WORK ITEM: Look at each line below and count those with the word "lambda"; the answer is that number only.
* * * * * * *
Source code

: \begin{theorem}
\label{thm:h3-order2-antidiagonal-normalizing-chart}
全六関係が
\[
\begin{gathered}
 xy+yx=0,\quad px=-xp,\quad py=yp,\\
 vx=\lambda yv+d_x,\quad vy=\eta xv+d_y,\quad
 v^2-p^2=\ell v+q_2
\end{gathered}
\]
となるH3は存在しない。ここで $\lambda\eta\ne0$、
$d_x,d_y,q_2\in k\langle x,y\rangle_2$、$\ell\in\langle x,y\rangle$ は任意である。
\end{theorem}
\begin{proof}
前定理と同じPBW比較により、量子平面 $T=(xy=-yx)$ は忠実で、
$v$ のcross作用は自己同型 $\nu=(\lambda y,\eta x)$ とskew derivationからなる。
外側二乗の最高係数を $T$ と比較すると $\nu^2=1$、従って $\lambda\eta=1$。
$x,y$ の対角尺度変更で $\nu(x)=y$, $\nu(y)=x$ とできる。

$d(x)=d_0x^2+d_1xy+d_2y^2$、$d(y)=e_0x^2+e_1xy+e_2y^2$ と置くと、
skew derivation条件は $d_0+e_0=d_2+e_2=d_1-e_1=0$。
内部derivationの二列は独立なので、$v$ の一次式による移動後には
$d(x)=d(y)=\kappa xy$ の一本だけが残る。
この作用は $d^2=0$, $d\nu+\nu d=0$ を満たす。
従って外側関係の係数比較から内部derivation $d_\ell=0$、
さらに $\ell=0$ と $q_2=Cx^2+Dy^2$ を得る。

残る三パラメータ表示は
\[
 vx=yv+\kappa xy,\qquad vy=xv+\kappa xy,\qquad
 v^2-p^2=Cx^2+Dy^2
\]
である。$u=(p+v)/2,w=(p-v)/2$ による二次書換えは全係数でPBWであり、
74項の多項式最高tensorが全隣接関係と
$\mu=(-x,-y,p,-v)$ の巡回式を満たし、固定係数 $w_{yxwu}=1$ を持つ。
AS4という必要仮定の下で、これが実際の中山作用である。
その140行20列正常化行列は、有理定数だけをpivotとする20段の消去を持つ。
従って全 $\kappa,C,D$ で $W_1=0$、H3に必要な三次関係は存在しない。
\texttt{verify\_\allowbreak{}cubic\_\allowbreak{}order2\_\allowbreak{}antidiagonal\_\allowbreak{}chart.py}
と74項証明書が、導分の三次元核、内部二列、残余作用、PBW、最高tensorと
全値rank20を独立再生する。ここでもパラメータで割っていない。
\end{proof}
* * * * * * *
RESPONSE TO THIS EXERCISE: 4